▶ AIM OF THE TASK
Print every line below that comes at or after the line containing "w\odot \varphi w'", exactly as written.

▶ SUPPLIED DATA

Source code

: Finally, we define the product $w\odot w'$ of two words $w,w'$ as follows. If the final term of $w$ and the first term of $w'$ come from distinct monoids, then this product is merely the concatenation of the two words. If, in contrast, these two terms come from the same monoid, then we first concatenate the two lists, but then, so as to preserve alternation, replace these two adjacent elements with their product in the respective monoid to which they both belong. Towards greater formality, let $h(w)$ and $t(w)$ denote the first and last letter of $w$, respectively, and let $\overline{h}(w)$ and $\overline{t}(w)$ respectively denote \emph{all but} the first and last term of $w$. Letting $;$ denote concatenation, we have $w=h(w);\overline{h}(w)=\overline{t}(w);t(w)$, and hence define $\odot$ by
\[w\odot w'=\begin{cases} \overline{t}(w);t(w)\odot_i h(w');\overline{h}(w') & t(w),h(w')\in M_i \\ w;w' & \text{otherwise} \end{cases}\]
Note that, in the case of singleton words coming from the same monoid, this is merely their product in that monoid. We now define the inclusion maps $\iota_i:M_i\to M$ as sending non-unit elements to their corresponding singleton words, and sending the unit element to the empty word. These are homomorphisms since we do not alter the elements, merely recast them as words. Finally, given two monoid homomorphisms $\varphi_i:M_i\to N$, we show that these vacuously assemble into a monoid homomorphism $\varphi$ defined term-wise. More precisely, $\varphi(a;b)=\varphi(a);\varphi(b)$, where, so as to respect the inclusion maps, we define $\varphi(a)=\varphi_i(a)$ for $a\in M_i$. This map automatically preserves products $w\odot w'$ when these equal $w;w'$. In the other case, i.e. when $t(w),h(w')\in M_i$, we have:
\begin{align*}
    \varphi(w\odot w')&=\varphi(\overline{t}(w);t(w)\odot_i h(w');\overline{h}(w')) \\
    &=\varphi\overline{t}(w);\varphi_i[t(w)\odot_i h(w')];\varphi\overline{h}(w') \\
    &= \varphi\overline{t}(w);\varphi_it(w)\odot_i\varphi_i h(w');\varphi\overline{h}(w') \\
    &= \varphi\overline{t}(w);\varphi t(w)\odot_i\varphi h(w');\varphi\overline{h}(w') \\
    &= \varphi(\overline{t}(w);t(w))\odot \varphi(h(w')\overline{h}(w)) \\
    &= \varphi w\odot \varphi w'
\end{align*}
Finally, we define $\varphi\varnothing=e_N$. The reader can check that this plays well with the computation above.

▶ RESPONSE BOX
    &= \varphi w\odot \varphi w'
\end{align*}
Finally, we define $\varphi\varnothing=e_N$. The reader can check that this plays well with the computation above.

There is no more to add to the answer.